9 Replies Latest reply on Oct 7, 2009 6:39 AM by prange

    ProducerWindow and reconnection

    prange

      Hi,

      i have a client that automatically reconnects when a feilurelistener detectes a failure on a session. I am doing this manually because the client has to reconnect even if the server has been restarted, and the session cannot reconnect to the orginal session on the server.

      I am also using the SendAcknowledgementHandler to make sure all my messages reach the server, in case any ar lost during a connection failure.

      To make sure that evert message is acked as soon as it arrives i have set the producerWindowSize to 0 and i have set all blocking to false to enable hight throughput.

      When i restart the server my failurehandler gets called, but the thread that sent the message hangs on the send methof of the ClientSession. If i set the window to -1, i can reconnect, but the messages are not being acked. Am i doing something wrong?

        • 1. Re: ProducerWindow and reconnection
          timfox

          What version are you using?

          Setting producer window size to zero, is going to make things go really slow!

          I don't understand why you are doing that. Can you explain your reasoning more?

          • 2. Re: ProducerWindow and reconnection
            prange

            I am using BETA5.

            I want to ack every message every time so that i know that only the unsent messages are beeing resent after a reconnection.
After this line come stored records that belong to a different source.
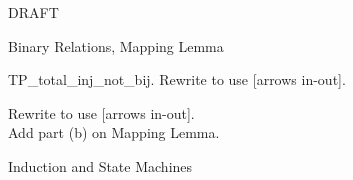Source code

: \documentclass[quiz]{mcs}
\begin{document}


\examspace

\begin{center}
{\Large DRAFT}
\end{center}

\begin{center}
{\large Binary Relations, Mapping Lemma}
\end{center}


\begin{staffnotes}
TP\_total\_inj\_not\_bij.  Rewrite to use [arrows in-out].
\end{staffnotes}

{\color{red}
Rewrite to use [arrows in-out].\\
Add part (b) on Mapping Lemma.
}

%
%
%

\begin{center}
{\large Induction and State Machines}
\end{center}
\end{document}
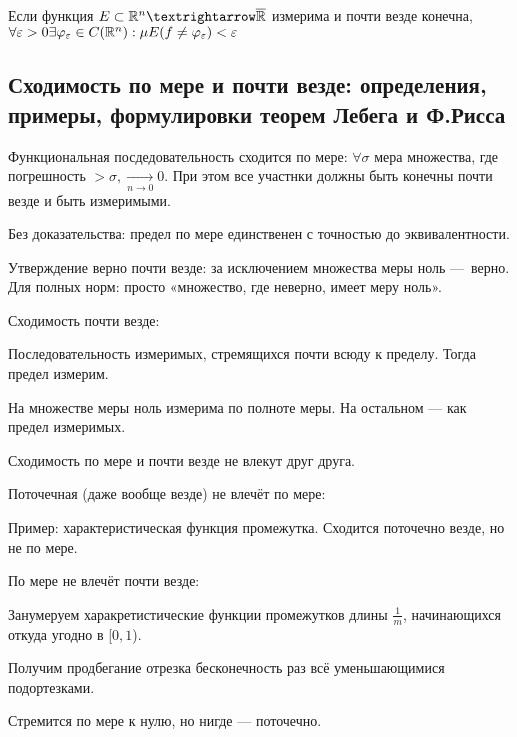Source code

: \documentclass[12pt, a4paper, oneside]{memoir}
\begin{document}
\begin{theorem}

    Если функция $E \subset \sR^n → \overline{\sR}$ измерима и почти везде конечна,
    $\forall \varepsilon > 0 \exists \varphi_\varepsilon \in C({\mathbb{R}}^n): \mu E (f \neq \varphi_\varepsilon) < \varepsilon$ 
\end{theorem}


\subsection{Сходимость по мере и почти везде: определения, примеры, 
формулировки теорем Лебега и Ф.Рисса}

Функциональная посдедовательность сходится по мере:
$\forall \sigma$ мера множества, где погрешность 
$> \sigma, \underset{n → 0}{\longrightarrow} 0$. При этом все участнки должны быть конечны почти везде и быть измеримыми.

Без доказательства: предел по мере единственен с точностью до эквивалентности.

Утверждение верно почти везде: за исключением множества меры ноль — верно.
Для полных норм: просто «множество, где неверно, имеет меру ноль».

Сходимость почти везде: 

\begin{claim}
    Последовательность измеримых, стремящихся почти всюду к пределу. Тогда предел измерим.

    На множестве меры ноль измерима по полноте меры.
    На остальном — как предел измеримых.
\end{claim}

Сходимость по мере и почти везде не влекут друг друга.

\begin{example}
    Поточечная (даже вообще везде) не влечёт по мере:

    Пример: характеристическая функция промежутка. Сходится поточечно везде, но не по мере.
\end{example}

\begin{example}
    По мере не влечёт почти везде: 
    
    Занумеруем харакретистические функции промежутков длины $\frac{1}{m}$,
    начинающихся откуда угодно в [$0, 1$).

    Получим продбегание отрезка бесконечность раз всё уменьшающимися подортезками.

    Стремится по мере к нулю, но нигде — поточечно.
\end{example}
\end{document}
If the ack is being batched up, some unacked messages may have arrived at the server before the shutdown, and when the server comes back up, some messages that already have been sent are being resent.
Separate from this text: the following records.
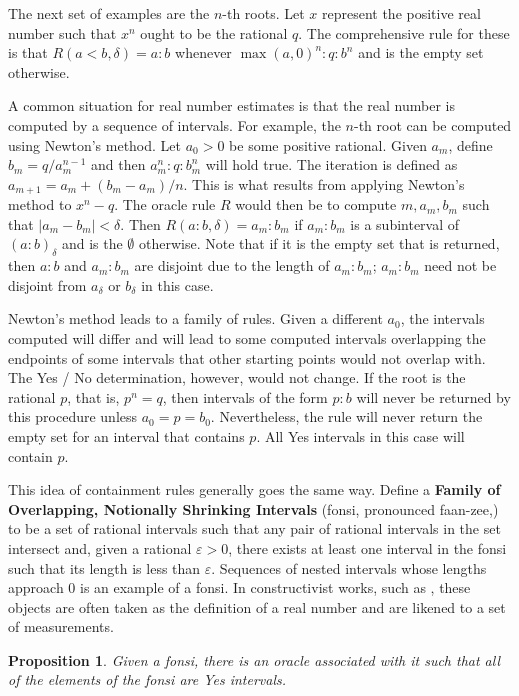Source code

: \documentclass[12pt]{article}
\newtheorem{proposition}{Proposition}[section]
\begin{document}
The next set of examples are the $n$-th roots. Let $x$ represent the positive real number such that $x^n$ ought to be the rational $q$. The comprehensive rule for these is that $R(a\lt b, \delta) = a:b$ whenever $\max(a, 0)^n:q:b^n$ and is the empty set otherwise.

A common situation for real number estimates is that the real number is computed by a sequence of intervals. For example, the $n$-th root can be computed using Newton's method. Let $a_0 >0$ be some positive rational. Given $a_m$, define $b_m = q/a_m^{n-1}$ and then $a_m^n : q : b_m^n$ will hold true. The iteration is defined as $a_{m+1} = a_m + (b_m - a_m)/n$. This is what results from applying Newton's method to $x^n - q$. The oracle rule $R$ would then be to compute $m, a_m, b_m$ such that $|a_m - b_m| < \delta$.  Then $R(a:b, \delta) = a_m:b_m$ if $a_m:b_m$ is a subinterval of $(a:b)_\delta$ and is the $\emptyset$ otherwise. Note that if it is the empty set that is returned, then $a:b$ and $a_m:b_m$ are disjoint due to the length of $a_m:b_m$; $a_m:b_m$ need not be disjoint from $a_\delta$ or $b_\delta$ in this case. 

Newton's method leads to a family of rules. Given a different $a_0$, the intervals computed will differ and will lead to some computed intervals overlapping the endpoints of some intervals that other starting points would not overlap with. The Yes / No determination, however, would not  change. If the root is the rational $p$, that is, $p^n = q$,  then intervals of the form $p:b$ will never be returned by this procedure unless $a_0 = p = b_0$. Nevertheless, the rule will never return the empty set for an interval that contains $p$. All Yes intervals in this case will contain $p$. 

This idea of containment rules generally goes the same way. Define a \textbf{Family of Overlapping, Notionally Shrinking Intervals} (fonsi, pronounced faan-zee,)  to be a set of rational intervals such that any pair of rational intervals in the set intersect and, given a rational $\varepsilon >0$, there exists at least one interval in the fonsi such that its length is less than $\varepsilon$. Sequences of nested intervals whose lengths approach 0 is an example of a fonsi. In constructivist works, such as \cite{bridger}, these objects are often taken as the definition of a real number and are likened to a set of measurements. 

\begin{proposition}
    Given a fonsi, there is an oracle associated with it such that all of the elements of the fonsi are Yes intervals. 
\end{proposition}
\end{document}
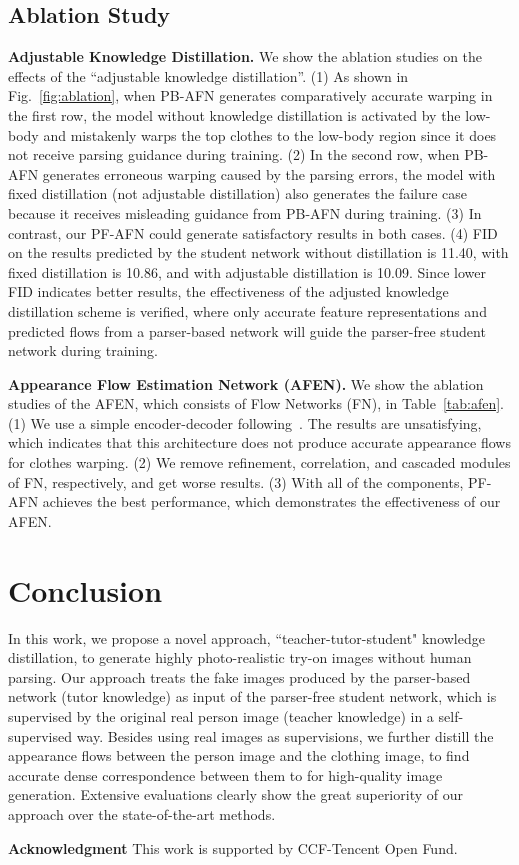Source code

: \documentclass[final]{cvpr}
\begin{document}
	\subsection{Ablation Study} 
	\textbf{Adjustable Knowledge Distillation.} We show the ablation studies on the effects of the ``adjustable knowledge distillation''.
(1) As shown in Fig.~\ref{fig:ablation}, when PB-AFN generates comparatively accurate warping in the first row, the model without knowledge distillation is activated by the low-body and mistakenly warps the top clothes to the low-body region since it does not receive parsing guidance during training. 
(2) In the second row, when PB-AFN generates erroneous warping caused by the parsing errors, 
the model with fixed distillation (not adjustable distillation) also generates the failure case because it receives misleading guidance from PB-AFN during training. 
(3) In contrast, our PF-AFN could generate satisfactory results in both cases. 
(4) FID on the results predicted by the student network without distillation is 11.40, with fixed distillation is 10.86, and with adjustable distillation is 10.09. Since lower FID indicates better results, the effectiveness of the adjusted knowledge distillation scheme is verified, where only accurate feature representations and predicted flows from a parser-based network will guide the parser-free student network during training.

	\textbf{Appearance Flow Estimation Network (AFEN).} We show the ablation studies of the AFEN, which consists of Flow Networks (FN), in Table~\ref{tab:afen}. (1) We use a simple encoder-decoder following~\cite{flownet}. The results are unsatisfying, which indicates that this architecture does not produce accurate appearance flows for clothes warping. (2) We remove refinement, correlation, and cascaded modules of FN, respectively, and get worse results.
	(3) With all of the components, PF-AFN achieves the best performance, which demonstrates the effectiveness of our AFEN.
	


\section{Conclusion}
In this work, we propose a novel approach, ``teacher-tutor-student" knowledge distillation, to generate highly photo-realistic try-on images without human parsing.
Our approach treats the fake images produced by the parser-based network (tutor knowledge) as input of the parser-free student network, which is supervised by the original real person image (teacher knowledge) in a self-supervised way.
Besides using real images as supervisions, we further distill the appearance flows between the person image and the clothing image, to find accurate dense correspondence between them to for high-quality image generation.
Extensive evaluations clearly show the great superiority of our approach over the state-of-the-art methods.
	
	
	\small\noindent\textbf{Acknowledgment} This work is supported by CCF-Tencent Open Fund.
	{\small
		
		
	}
	
\end{document}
            Looking at the code i suspect (but am not sure) that this can in fact happen regardless of window size: If the server goes down just after the buffer is full, the client blocks waiting for an ack (forever ?).

            • 3. Re: ProducerWindow and reconnection
              prange

              Another way of explaining why i am doing this is that server uptime is not expected to be high, so we have to be sure every message is sent once even if the server goes down, and the client is not able to reconnect automatically.
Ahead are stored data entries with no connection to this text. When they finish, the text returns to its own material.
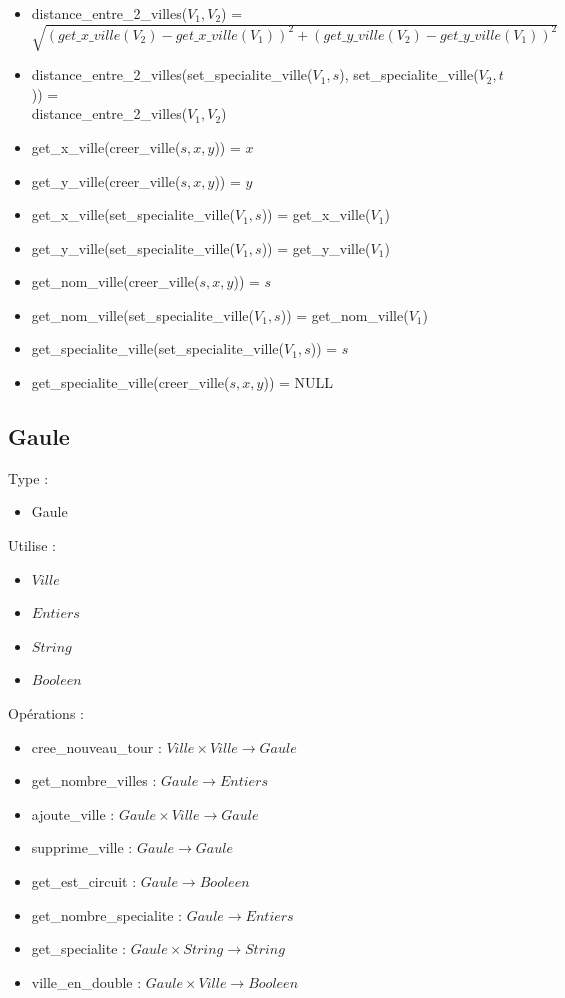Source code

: \documentclass[a4paper, 11pt, oneside]{article}
\begin{document}
\begin{itemize}
    \item distance\_entre\_2\_villes($V_1,V_2$) = 
    \\$\sqrt{(get\_x\_ville(V_2)-get\_x\_ville(V_1))^2+(get\_y\_ville(V_2)-get\_y\_ville(V_1))^2}$
    \item distance\_entre\_2\_villes(set\_specialite\_ville($V_1, s$), set\_specialite\_ville($V_2, t$)) = \\
    distance\_entre\_2\_villes($V_1,V_2$)
    \item get\_x\_ville(creer\_ville($s, x, y$)) = $x$
    \item get\_y\_ville(creer\_ville($s, x, y$)) = $y$
    \item get\_x\_ville(set\_specialite\_ville($V_1, s$)) = get\_x\_ville($V_1$)
    \item get\_y\_ville(set\_specialite\_ville($V_1, s$)) = get\_y\_ville($V_1$)
    \item get\_nom\_ville(creer\_ville($s, x, y$)) = $s$
    \item get\_nom\_ville(set\_specialite\_ville($V_1, s$)) = get\_nom\_ville($V_1$)
    \item get\_specialite\_ville(set\_specialite\_ville($V_1, s$)) = $s$
    \item get\_specialite\_ville(creer\_ville($s, x, y$)) = NULL

\end{itemize}

\subsection{\textbf{Gaule}}
\noindent Type :
\begin{itemize}
    \item Gaule
\end{itemize}

\noindent Utilise :
\begin{itemize}
    \item $Ville$
    \item $Entiers$
    \item $String$
    \item $Booleen$
\end{itemize}

\noindent Opérations :
\begin{itemize}
    \item cree\_nouveau\_tour : $Ville \times Ville \rightarrow Gaule$
    \item get\_nombre\_villes : $Gaule \rightarrow Entiers$
    \item ajoute\_ville : $Gaule \times Ville \rightarrow Gaule$
    \item supprime\_ville : $Gaule \rightarrow Gaule$
    \item get\_est\_circuit : $Gaule \rightarrow Booleen$
    \item get\_nombre\_specialite : $Gaule \rightarrow Entiers$
    \item get\_specialite : $Gaule \times String \rightarrow String$
    \item ville\_en\_double : $Gaule \times Ville \rightarrow Booleen$
\end{itemize}
\end{document}
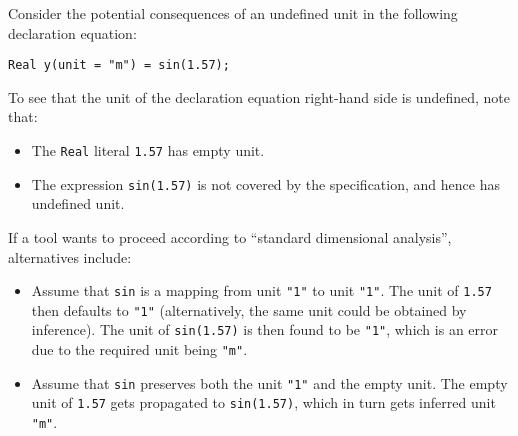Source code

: \begin{example}
Consider the potential consequences of an undefined unit in the following declaration equation:
\begin{lstlisting}[language=modelica]
Real y(unit = "m") = sin(1.57);
\end{lstlisting}
To see that the unit of the declaration equation right-hand side is undefined, note that:
\begin{itemize}
\item The \lstinline!Real! literal \lstinline!1.57! has empty unit.
\item The expression \lstinline!sin(1.57)! is not covered by the specification, and hence has undefined unit.
\end{itemize}
If a tool wants to proceed according to ``standard dimensional analysis'', alternatives include:
\begin{itemize}
\item
  Assume that \lstinline!sin! is a mapping from unit \lstinline!"1"! to unit \lstinline!"1"!.
  The unit of \lstinline!1.57! then defaults to \lstinline!"1"! (alternatively, the same unit could be obtained by inference).
  The unit of \lstinline!sin(1.57)! is then found to be \lstinline!"1"!, which is an error due to the required unit being \lstinline!"m"!.
\item
  Assume that \lstinline!sin! preserves both the unit \lstinline!"1"! and the empty unit.
  The empty unit of \lstinline!1.57! gets propagated to \lstinline!sin(1.57)!, which in turn gets inferred unit \lstinline!"m"!.
\end{itemize}
\end{example}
              • 4. Re: ProducerWindow and reconnection
                timfox

                You're misunderstanding how blocking on sends and send acknowledgements work.

                IIRC this is all discussed in the following chapter in the user manual:

                http://hornetq.sourceforge.net/docs/hornetq-2.0.0.BETA5/user-manual/en/html/send-guarantees.html

                But I will summarise it here:

                If you want to know if a message you sent has reached the server or not, there are two ways to do this:

                1) Set block-on-persistent-send (or block-on-non-persistent-send) to true.

                If you set this to true then, by the time your call to send() has returned successfully you know that the message has definitely reached the server and been persisted (if appropriate).

                However if you send() call throws an exception, because the connection or server has failed then you don't actually know if that exception occurred after your message was persisted or before it was persisted.

                In this case, you can enable duplicate detection (see chapter in user manual) and resend the message. If it has been persisted the server will just ignore it when it receives it again.

                Blocking on send is the standard way most messaging systems work. Problem is it is slow since it requires an entire network round trip on every message sent

                2) Using asynchronous send acknowledgements.

                In this method we can get the same guarantees as 1) but without having to do a network round trip on every send().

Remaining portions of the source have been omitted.